▶ _Task goal_:
Find "C'est pourquoi de" and "the nounPP NA-task." in the records below. Copy the lines holding them and every line between, exactly, and no others.
[Extracted entries Boundary: Start]
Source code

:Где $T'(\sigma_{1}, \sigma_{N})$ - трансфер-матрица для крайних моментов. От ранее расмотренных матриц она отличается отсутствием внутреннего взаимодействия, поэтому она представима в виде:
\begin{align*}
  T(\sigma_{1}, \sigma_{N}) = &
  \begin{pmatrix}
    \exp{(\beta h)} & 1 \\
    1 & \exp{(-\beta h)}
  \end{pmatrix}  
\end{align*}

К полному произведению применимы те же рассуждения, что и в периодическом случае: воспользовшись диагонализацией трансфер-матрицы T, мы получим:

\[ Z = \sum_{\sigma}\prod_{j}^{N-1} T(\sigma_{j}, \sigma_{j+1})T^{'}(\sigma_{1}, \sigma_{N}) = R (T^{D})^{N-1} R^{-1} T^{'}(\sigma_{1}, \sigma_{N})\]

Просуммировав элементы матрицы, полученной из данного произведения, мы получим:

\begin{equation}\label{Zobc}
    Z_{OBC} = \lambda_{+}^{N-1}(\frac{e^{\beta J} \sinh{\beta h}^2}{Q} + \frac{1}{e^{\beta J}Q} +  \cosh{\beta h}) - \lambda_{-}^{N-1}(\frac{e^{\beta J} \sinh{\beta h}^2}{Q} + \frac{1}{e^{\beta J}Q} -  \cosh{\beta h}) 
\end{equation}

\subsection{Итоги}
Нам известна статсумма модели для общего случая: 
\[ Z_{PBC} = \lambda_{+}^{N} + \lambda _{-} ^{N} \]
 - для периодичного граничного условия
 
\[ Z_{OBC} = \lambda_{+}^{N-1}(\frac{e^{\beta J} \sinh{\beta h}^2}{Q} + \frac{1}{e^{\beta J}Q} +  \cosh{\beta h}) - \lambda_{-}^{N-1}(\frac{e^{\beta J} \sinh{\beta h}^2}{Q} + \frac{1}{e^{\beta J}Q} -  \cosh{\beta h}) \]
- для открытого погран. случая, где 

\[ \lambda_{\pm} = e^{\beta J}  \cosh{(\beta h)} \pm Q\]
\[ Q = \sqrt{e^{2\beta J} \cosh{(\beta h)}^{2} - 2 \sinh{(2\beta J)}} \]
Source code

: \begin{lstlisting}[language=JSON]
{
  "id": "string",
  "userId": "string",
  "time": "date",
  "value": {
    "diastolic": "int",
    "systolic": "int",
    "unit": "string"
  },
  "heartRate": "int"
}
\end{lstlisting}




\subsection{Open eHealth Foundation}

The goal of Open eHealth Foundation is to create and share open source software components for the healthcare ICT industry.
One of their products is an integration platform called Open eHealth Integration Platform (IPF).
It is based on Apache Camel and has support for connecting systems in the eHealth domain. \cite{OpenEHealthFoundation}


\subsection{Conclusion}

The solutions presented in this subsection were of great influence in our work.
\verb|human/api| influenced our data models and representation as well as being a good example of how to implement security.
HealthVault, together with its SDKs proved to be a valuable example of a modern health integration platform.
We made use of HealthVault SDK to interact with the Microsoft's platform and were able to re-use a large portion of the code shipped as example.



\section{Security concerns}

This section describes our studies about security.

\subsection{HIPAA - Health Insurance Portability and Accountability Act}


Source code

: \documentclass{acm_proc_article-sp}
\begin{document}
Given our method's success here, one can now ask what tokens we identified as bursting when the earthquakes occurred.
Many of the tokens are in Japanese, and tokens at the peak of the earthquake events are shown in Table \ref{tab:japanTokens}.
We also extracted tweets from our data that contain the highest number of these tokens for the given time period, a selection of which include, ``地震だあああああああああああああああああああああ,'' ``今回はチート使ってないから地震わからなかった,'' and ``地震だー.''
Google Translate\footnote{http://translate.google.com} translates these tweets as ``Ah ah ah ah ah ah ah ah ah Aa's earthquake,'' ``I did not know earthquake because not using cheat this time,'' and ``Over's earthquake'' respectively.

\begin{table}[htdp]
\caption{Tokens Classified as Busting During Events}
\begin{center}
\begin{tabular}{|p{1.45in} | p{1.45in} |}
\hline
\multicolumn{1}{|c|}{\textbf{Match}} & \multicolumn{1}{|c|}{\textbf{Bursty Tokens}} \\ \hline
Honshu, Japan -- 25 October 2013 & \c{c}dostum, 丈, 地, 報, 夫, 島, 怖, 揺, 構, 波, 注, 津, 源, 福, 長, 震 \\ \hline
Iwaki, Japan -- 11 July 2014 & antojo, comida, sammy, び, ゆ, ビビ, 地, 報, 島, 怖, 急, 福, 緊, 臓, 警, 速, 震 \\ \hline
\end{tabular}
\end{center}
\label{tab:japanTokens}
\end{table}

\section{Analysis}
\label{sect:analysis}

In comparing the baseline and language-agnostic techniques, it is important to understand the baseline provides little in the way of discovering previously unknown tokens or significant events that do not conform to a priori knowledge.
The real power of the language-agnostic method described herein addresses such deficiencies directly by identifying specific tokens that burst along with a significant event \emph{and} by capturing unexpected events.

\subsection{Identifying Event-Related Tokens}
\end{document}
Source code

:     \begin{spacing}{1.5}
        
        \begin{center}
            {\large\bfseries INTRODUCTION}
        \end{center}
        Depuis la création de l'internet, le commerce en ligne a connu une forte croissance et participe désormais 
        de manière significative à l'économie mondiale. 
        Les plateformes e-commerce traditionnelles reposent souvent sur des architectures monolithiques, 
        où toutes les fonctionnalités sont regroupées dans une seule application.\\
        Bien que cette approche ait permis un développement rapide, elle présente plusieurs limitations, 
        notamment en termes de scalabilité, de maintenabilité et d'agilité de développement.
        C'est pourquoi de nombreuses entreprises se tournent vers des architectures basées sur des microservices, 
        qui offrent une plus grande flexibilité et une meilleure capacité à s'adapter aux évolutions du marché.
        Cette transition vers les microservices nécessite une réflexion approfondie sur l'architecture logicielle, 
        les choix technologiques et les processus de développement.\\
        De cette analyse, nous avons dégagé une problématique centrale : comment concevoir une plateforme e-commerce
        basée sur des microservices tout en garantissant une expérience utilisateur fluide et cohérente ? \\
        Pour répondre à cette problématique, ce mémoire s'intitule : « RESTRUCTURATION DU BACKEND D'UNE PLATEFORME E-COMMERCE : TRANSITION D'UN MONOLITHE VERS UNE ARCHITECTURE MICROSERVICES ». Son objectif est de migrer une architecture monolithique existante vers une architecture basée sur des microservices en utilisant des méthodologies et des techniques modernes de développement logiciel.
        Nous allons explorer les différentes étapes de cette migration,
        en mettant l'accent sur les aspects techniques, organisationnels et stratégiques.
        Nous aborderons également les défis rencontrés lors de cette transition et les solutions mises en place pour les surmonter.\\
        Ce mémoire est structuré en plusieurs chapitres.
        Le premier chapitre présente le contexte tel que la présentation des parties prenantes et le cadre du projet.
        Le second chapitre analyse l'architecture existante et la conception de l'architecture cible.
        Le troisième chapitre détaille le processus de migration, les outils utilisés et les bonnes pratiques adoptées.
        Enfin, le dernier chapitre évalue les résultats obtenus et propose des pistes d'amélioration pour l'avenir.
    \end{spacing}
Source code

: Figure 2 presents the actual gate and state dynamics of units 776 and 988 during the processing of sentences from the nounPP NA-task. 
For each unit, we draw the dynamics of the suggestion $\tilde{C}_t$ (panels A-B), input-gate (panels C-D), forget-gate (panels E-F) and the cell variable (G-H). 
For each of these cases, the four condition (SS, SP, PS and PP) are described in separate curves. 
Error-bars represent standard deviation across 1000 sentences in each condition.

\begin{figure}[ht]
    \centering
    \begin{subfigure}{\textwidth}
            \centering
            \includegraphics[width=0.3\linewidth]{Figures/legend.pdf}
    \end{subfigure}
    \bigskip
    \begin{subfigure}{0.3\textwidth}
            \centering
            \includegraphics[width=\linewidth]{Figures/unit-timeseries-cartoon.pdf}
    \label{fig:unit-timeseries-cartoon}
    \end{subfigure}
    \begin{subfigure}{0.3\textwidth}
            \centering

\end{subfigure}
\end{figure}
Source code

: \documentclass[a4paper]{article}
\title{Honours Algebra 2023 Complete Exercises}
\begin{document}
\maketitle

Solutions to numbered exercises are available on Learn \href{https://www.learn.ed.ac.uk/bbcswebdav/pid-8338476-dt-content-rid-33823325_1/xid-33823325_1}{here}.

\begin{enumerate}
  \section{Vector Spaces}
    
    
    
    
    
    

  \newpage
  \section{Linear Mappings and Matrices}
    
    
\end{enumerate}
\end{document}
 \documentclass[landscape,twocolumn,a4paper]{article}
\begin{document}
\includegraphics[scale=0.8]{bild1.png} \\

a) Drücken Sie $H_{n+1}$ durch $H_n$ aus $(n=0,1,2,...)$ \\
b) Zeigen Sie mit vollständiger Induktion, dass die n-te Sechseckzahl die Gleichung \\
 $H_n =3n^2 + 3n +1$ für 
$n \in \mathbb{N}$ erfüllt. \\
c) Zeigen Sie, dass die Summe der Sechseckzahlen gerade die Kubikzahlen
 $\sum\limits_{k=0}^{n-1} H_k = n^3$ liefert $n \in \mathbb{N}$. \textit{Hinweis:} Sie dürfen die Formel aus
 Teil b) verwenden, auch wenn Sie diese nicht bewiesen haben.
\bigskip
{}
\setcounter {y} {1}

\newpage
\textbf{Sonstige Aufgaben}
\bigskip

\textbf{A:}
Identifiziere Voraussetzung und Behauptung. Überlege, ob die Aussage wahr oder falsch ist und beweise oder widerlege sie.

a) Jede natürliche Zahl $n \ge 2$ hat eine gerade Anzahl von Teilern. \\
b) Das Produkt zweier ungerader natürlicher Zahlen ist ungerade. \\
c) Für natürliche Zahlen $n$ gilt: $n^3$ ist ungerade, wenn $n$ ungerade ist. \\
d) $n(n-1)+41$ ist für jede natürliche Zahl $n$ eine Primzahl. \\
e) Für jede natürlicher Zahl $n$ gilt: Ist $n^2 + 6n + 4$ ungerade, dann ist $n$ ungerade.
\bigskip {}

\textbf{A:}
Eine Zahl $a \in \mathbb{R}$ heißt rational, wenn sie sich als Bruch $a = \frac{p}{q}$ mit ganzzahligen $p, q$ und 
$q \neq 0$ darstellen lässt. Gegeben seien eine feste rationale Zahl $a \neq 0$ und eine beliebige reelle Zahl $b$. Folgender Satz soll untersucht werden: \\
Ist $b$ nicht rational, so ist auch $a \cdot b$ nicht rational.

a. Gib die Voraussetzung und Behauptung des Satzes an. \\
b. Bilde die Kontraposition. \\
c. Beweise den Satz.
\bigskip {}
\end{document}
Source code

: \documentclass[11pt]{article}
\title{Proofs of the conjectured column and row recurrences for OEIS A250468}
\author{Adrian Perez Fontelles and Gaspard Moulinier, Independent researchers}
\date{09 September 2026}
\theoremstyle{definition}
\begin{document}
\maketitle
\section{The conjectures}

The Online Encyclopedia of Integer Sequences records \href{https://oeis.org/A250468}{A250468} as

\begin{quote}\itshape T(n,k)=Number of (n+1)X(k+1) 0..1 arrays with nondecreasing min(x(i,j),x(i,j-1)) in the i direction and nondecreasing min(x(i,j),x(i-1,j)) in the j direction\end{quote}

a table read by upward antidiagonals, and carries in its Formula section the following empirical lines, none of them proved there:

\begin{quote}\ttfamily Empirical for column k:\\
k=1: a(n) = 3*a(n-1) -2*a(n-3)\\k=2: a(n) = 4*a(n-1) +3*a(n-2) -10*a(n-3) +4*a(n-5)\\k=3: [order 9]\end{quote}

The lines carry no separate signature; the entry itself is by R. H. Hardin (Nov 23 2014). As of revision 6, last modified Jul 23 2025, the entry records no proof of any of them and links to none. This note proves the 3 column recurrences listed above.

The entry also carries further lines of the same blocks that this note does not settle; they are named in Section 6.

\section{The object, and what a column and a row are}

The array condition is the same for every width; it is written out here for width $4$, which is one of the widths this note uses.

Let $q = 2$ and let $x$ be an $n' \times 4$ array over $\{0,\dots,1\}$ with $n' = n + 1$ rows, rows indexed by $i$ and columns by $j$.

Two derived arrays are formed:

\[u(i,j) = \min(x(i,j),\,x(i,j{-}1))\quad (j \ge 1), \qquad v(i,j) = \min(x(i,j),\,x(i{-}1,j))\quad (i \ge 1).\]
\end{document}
[Extracted entries Boundary: End]
▶ _Answer to this problem_:
        C'est pourquoi de nombreuses entreprises se tournent vers des architectures basées sur des microservices, 
        qui offrent une plus grande flexibilité et une meilleure capacité à s'adapter aux évolutions du marché.
        Cette transition vers les microservices nécessite une réflexion approfondie sur l'architecture logicielle, 
        les choix technologiques et les processus de développement.\\
        De cette analyse, nous avons dégagé une problématique centrale : comment concevoir une plateforme e-commerce
        basée sur des microservices tout en garantissant une expérience utilisateur fluide et cohérente ? \\
        Pour répondre à cette problématique, ce mémoire s'intitule : « RESTRUCTURATION DU BACKEND D'UNE PLATEFORME E-COMMERCE : TRANSITION D'UN MONOLITHE VERS UNE ARCHITECTURE MICROSERVICES ». Son objectif est de migrer une architecture monolithique existante vers une architecture basée sur des microservices en utilisant des méthodologies et des techniques modernes de développement logiciel.
        Nous allons explorer les différentes étapes de cette migration,
        en mettant l'accent sur les aspects techniques, organisationnels et stratégiques.
        Nous aborderons également les défis rencontrés lors de cette transition et les solutions mises en place pour les surmonter.\\
        Ce mémoire est structuré en plusieurs chapitres.
        Le premier chapitre présente le contexte tel que la présentation des parties prenantes et le cadre du projet.
        Le second chapitre analyse l'architecture existante et la conception de l'architecture cible.
        Le troisième chapitre détaille le processus de migration, les outils utilisés et les bonnes pratiques adoptées.
        Enfin, le dernier chapitre évalue les résultats obtenus et propose des pistes d'amélioration pour l'avenir.
    \end{spacing}
Source code

: Figure 2 presents the actual gate and state dynamics of units 776 and 988 during the processing of sentences from the nounPP NA-task. 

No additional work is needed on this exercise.